DAML notes

8. Classification and Regression trees (CARTs)

# RUN THIS CELL FIRST

# imports
import numpy as np
import matplotlib.pyplot as plt
import graphviz
from matplotlib.colors import ListedColormap

# Sklearn imports
from sklearn.tree import (
    DecisionTreeClassifier,
    DecisionTreeRegressor,
    plot_tree,
    export_graphviz,
)
from sklearn.inspection import DecisionBoundaryDisplay
from sklearn.datasets import make_moons
from sklearn.model_selection import train_test_split
from sklearn.ensemble import BaggingClassifier, GradientBoostingClassifier

# This makes matplotlib output nice figures without much tweaking
plt.rcParams.update(
    {
        "lines.markersize": 10,  # Big points
        "font.size": 15,  # Larger font
        "xtick.major.size": 5.0,  # Bigger xticks
        "ytick.major.size": 5.0,  # Bigger yticks
    }
)

8.1 Non-parametric models

The linear models we have considered thus far are parametric. They have a fixed set of parameters which effectively means they have a fixed capacity. The number of parameters doesn’t scale with the number of data points. $k$-nearest neighbours which we saw last week is an example of a non-parametric model. Intuitively, its decision boundary gets more complicated the more data points there are; it is a model whose capacity scales with the number of data points.
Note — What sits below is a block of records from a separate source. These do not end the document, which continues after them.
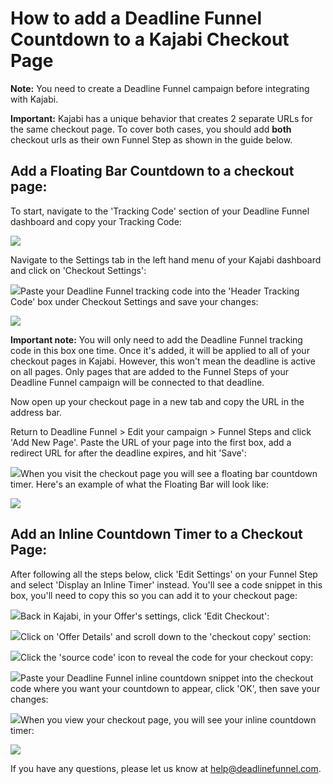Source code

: # How to add a Deadline Funnel Countdown to a Kajabi Checkout Page

**Note:** You need to create a Deadline Funnel campaign before integrating with Kajabi.

**Important:** Kajabi has a unique behavior that creates 2 separate URLs for the same checkout page. To cover both cases, you should add **both** checkout urls as their own Funnel Step as shown in the guide below.

## Add a Floating Bar Countdown to a checkout page:

To start, navigate to the 'Tracking Code' section of your Deadline Funnel dashboard and copy your Tracking Code:

![](https://d33v4339jhl8k0.cloudfront.net/docs/assets/53974d6ce4b0c76107b109d1/images/5b29632b0428632c466b1362/file-T8jzAwcuzg.png)

Navigate to the Settings tab in the left hand menu of your Kajabi dashboard and click on 'Checkout Settings':

![](https://d33v4339jhl8k0.cloudfront.net/docs/assets/53974d6ce4b0c76107b109d1/images/5cc9d9102c7d3a177d6e39a1/file-%20Nw4UUuY5av.png)Paste your Deadline Funnel tracking code into the 'Header Tracking Code' box under Checkout Settings and save your changes:

![](https://d33v4339jhl8k0.cloudfront.net/docs/assets/53974d6ce4b0c76107b109d1/images/5cc9d9502c7d3a177d6e39a4/file-%20Ztfddd0Dnd.png)

**Important note:** You will only need to add the Deadline Funnel tracking code in this box one time. Once it's added, it will be applied to all of your checkout pages in Kajabi. However, this won't mean the deadline is active on all pages. Only pages that are added to the Funnel Steps of your Deadline Funnel campaign will be connected to that deadline.

Now open up your checkout page in a new tab and copy the URL in the address bar.

Return to Deadline Funnel &gt; Edit your campaign &gt; Funnel Steps and click 'Add New Page'. Paste the URL of your page into the first box, add a redirect URL for after the deadline expires, and hit 'Save':

![](https://d33v4339jhl8k0.cloudfront.net/docs/assets/53974d6ce4b0c76107b109d1/images/5c783c362c7d3a0cb932155e/file-%20JDPyIgnWsG.png)When you visit the checkout page you will see a floating bar countdown timer. Here's an example of what the Floating Bar will look like:

![](https://d33v4339jhl8k0.cloudfront.net/docs/assets/53974d6ce4b0c76107b109d1/images/5c65c0a12c7d3a66e32e783a/file-r2622Bfum3.png)

## Add an Inline Countdown Timer to a Checkout Page:

After following all the steps below, click 'Edit Settings' on your Funnel Step and select 'Display an Inline Timer' instead. You'll see a code snippet in this box, you'll need to copy this so you can add it to your checkout page:

![](https://d33v4339jhl8k0.cloudfront.net/docs/assets/53974d6ce4b0c76107b109d1/images/5c783cd22c7d3a0cb9321570/file-%20hMgAYWDhqC.png)Back in Kajabi, in your Offer's settings, click 'Edit Checkout':

![](https://d33v4339jhl8k0.cloudfront.net/docs/assets/53974d6ce4b0c76107b109d1/images/5b29679f2c7d3a0fa9a32df0/file-%20PKXN9MRh0H.png)Click on 'Offer Details' and scroll down to the 'checkout copy' section:

![](https://d33v4339jhl8k0.cloudfront.net/docs/assets/53974d6ce4b0c76107b109d1/images/5b2967d20428632c466b13b2/file-7QKEqxqctj.png)Click the 'source code' icon to reveal the code for your checkout copy:

![](https://d33v4339jhl8k0.cloudfront.net/docs/assets/53974d6ce4b0c76107b109d1/images/5b2968192c7d3a0fa9a32dfa/file-%20nJh2CwrglB.png)Paste your Deadline Funnel inline countdown snippet into the checkout code where you want your countdown to appear, click 'OK', then save your changes:

![](https://d33v4339jhl8k0.cloudfront.net/docs/assets/53974d6ce4b0c76107b109d1/images/5b2968720428632c466b13c1/file-f00XzdpbQH.png)When you view your checkout page, you will see your inline countdown timer:

![](https://d33v4339jhl8k0.cloudfront.net/docs/assets/53974d6ce4b0c76107b109d1/images/5b29692b0428632c466b13cc/file-%20yUAbbOH5aE.png)

If you have any questions, please let us know at [help@deadlinefunnel.com](mailto:mailto:help@deadlinefunnel.com).

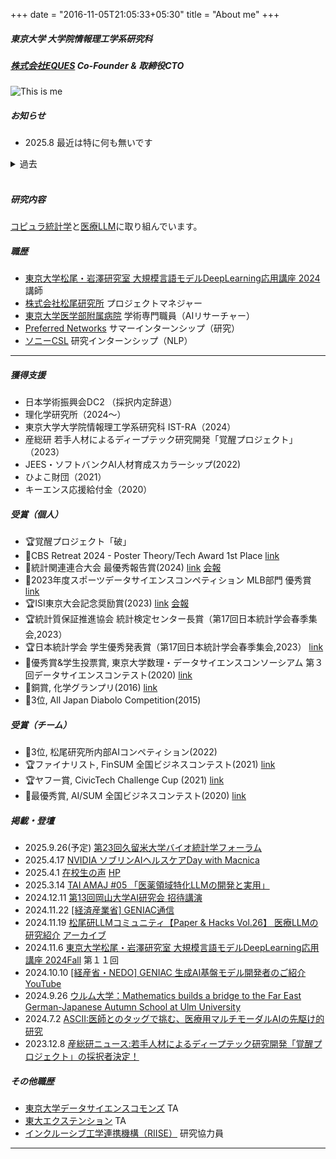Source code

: +++
date = "2016-11-05T21:05:33+05:30"
title = "About me"
+++

##### 東京大学 大学院情報理工学系研究科
##### [株式会社EQUES](https://www.eques.co.jp) Co-Founder & 取締役CTO  

![This is me][1]


##### お知らせ
* 2025.8 最近は特に何も無いです

<details><summary>過去</summary>

* 2025.6 [共著論文](https://dl.acm.org/doi/10.1145/3721250.3743023)がSIGGRAPH2025 Postersに採択されました！
* 2025.5 共著論文がSLM4Health Workshopに採択されました！
* 2025.5 [プレプリント](http://arxiv.org/abs/2505.16661)を公開しました。
* 2025.3 覚醒プロジェクト「破」を受賞しました.
* 2025.3 [プレプリント](https://www.biorxiv.org/content/10.1101/2025.03.04.641567v1)を公開しました。
</details>
<br> 

##### 研究内容

[コピュラ統計学](https://stardust-coder.github.io/myportfolio/portfolio/blog_2/)と[医療LLM](https://stardust-coder.github.io/myportfolio/portfolio/medicalllm_achievement/)に取り組んでいます。

##### 職歴

- [東京大学松尾・岩澤研究室 大規模言語モデルDeepLearning応用講座 2024](https://weblab.t.u-tokyo.ac.jp/education/large-language-model/) 講師
- [株式会社松尾研究所](https://matsuo-institute.com) プロジェクトマネジャー
- [東京大学医学部附属病院](https://cardiovasc.m.u-tokyo.ac.jp/study/ai) 学術専門職員（AIリサーチャー）
- [Preferred Networks](https://tech.preferred.jp/ja/blog/数値シミュレーションデータの低次元潜在空間に/) サマーインターンシップ（研究）
- [ソニーCSL](https://www.sonycsl.co.jp/) 研究インターンシップ（NLP）

---

##### 獲得支援
* 日本学術振興会DC2 （採択内定辞退）
* 理化学研究所（2024〜）
* 東京大学大学院情報理工学系研究科 IST-RA（2024）
* 産総研 若手人材によるディープテック研究開発「覚醒プロジェクト」（2023） 
* JEES・ソフトバンクAI人材育成スカラーシップ(2022)
* ひよこ財団（2021）
* キーエンス応援給付金（2020）

##### 受賞（個人）
* 🏆覚醒プロジェクト「破」
* 🥇CBS Retreat 2024 - Poster Theory/Tech Award 1st Place [link](https://cbs.riken.jp/jp/lifeatcbs/retreat2024-poster.html)
* 🥇統計関連連合大会 最優秀報告賞(2024) [link](http://www.jfssa.jp/meeting/page-922/) [会報](https://pub-files.atlas.jp/cer-r/jfssa2024/pdf/2025announcement_250120_ja_20250120165157768.pdf)
* 🥇2023年度スポーツデータサイエンスコンペティション MLB部門 優秀賞 [link](https://sports.ywebsys.net/news/archives/0024/)
* 🏆ISI東京大会記念奨励賞(2023) [link](https://www.jss.gr.jp/society/prize/) [会報](https://www.jss.gr.jp/wp-content/uploads/K197.pdf)
* 🏆統計質保証推進協会 統計検定センター長賞（第17回日本統計学会春季集会,2023）
* 🏆日本統計学会 学生優秀発表賞（第17回日本統計学会春季集会,2023） [link](https://www.jss.gr.jp/wp-content/uploads/17th-shunki-houkoku.pdf)
* 🥈優秀賞&学生投票賞, 東京大学数理・データサイエンスコンソーシアム 第３回データサイエンスコンテスト(2020) [link](http://www.mi.u-tokyo.ac.jp/contest2020.html)
* 🥉銅賞, 化学グランプリ(2016) [link](http://gp.csj.jp/media/common/gp2016results.pdf)
* 🥉3位, All Japan Diabolo Competition(2015)

##### 受賞（チーム）
* 🥉3位, 松尾研究所内部AIコンペティション(2022)
* 🏆ファイナリスト, FinSUM 全国ビジネスコンテスト(2021) [link]()
* 🏆ヤフー賞, CivicTech Challenge Cup (2021) [link](https://ccc2021.code4japan.org)
* 🥇最優秀賞, AI/SUM 全国ビジネスコンテスト(2020) [link]()


##### 掲載・登壇
- 2025.9.26(予定) [第23回久留米大学バイオ統計学フォーラム](http://www.biostat-kurume-u.jp/uploads/information/0000000125.pdf?1756386716) 
- 2025.4.17 [NVIDIA ソブリンAIヘルスケアDay with Macnica](https://go.macnica.co.jp/Entry-CLV-RS-NV-20250417-Sovereign-AI-Healthcare-Day.html)
- 2025.4.1 [在校生の声](https://www.keisu.t.u-tokyo.ac.jp/wp-content/uploads/2025/04/pamphlet_2025.pdf) [HP](https://www.keisu.t.u-tokyo.ac.jp/voices/%E5%8A%A9%E7%94%B0-%E4%B8%80%E6%99%9F/)
- 2025.3.14 [TAI AMAJ #05 「医薬領域特化LLMの開発と実用」](https://lu.ma/mzxodxyl)
- 2024.12.11 [第13回岡山大学AI研究会 招待講演](https://www.cc.okayama-u.ac.jp/imelab/ouai/index.html)
- 2024.11.22 [[経済産業省] GENIAC通信](https://www.meti.go.jp/policy/mono_info_service/geniac/geniac_magazine/kickoffevents_2_1.html)
- 2024.11.19 [松尾研LLMコミュニティ【Paper & Hacks Vol.26】 医療LLMの研究紹介](https://matsuolab-community.connpass.com/event/336858/) [アーカイブ](https://youtu.be/a4U2iFg48SY)
- 2024.11.6 [東京大学松尾・岩澤研究室 大規模言語モデルDeepLearning応用講座 2024Fall](https://weblab.t.u-tokyo.ac.jp/education/large-language-model/) 第１１回
- 2024.10.10 [[経産省・NEDO] GENIAC 生成AI基盤モデル開発者のご紹介](https://www.meti.go.jp/policy/mono_info_service/geniac/selection_2/index.html)  [YouTube](https://www.youtube.com/watch?v=aISmHo47mDY)
- 2024.9.26 [ウルム大学：Mathematics builds a bridge to the Far East German-Japanese Autumn School at Ulm University](https://www.uni-ulm.de/en/mawi/faculty/mawi-detailseiten/news-details/article/deutsch-japanische-herbstschule-an-der-uni-ulm/)
- 2024.7.2 [ASCII:医師とのタッグで挑む、医療用マルチモーダルAIの先駆け的研究](https://ascii.jp/elem/000/004/207/4207365/)
- 2023.12.8 [産総研ニュース:若手人材によるディープテック研究開発「覚醒プロジェクト」の採択者決定！](https://www.aist.go.jp/aist_j/news/au20231208.html) 


##### その他職歴

- [東京大学データサイエンスコモンズ](http://www.mi.u-tokyo.ac.jp/dscommons/) TA
- [東大エクステンション](https://www.utokyo-ext.co.jp/dss/teacher-list) TA
- [インクルーシブ工学連携機構（RIISE）](https://www.riise.u-tokyo.ac.jp/research_programs/sdc/members) 研究協力員 

---



[1]: /img/me.png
Another family of non-parametric models are classification and regression trees (CARTs) which are also known as decision trees. They are worth being aware of because they tend to be the state-of-the-art on tabular datasets, beating deep neural networks most of the time. While tabular datasets are arguably less exciting than datasets of text or images, they do make up a lot of the world’s data. Think how many Excel spreadsheets that you have come across in your life so far!

8.2 Classification trees

These look like upside down trees, and are best understood visually. First, let’s generate and plot some training data for a multiclass problem.

np.random.seed(42)
x0 = np.vstack(
    (np.random.normal(0, 0.25, size=10), np.random.normal(0, 0.25, size=10))
).T
x1 = np.vstack(
    (np.random.normal(1, 0.25, size=10), np.random.normal(1, 0.25, size=10))
).T
x2 = np.vstack(
    (np.random.normal(0, 0.25, size=10), np.random.normal(1, 0.25, size=10))
).T

X = np.vstack((x0, x1, x2))
y = np.hstack((0 * np.ones(10), 1 * np.ones(10), 2 * np.ones(10)))

fig, ax = plt.subplots(figsize=[8, 8])

colours = ["#e58139", "#39e581", "#8139e5"]

ax.scatter(X[y == 0, 0], X[y == 0, 1], color=colours[0], edgecolor="k")
ax.scatter(X[y == 1, 0], X[y == 1, 1], color=colours[1], marker="s", edgecolor="k")
ax.scatter(X[y == 2, 0], X[y == 2, 1], color=colours[2], marker="D", edgecolor="k")
ax.grid()

ax.set_xticks([-0.5, 0, 0.5, 1, 1.5])
ax.set_yticks([-0.5, 0, 0.5, 1, 1.5])
ax.set_xlim([-0.5, 1.5])
ax.set_ylim([-0.5, 1.5])
ax.set_xlabel("$x_1$")
ax.set_ylabel("$x_2$")
plt.legend(["class 0", "class 1", "class 2"], loc="lower right")

Now let’s train and visualise a classification tree on this data.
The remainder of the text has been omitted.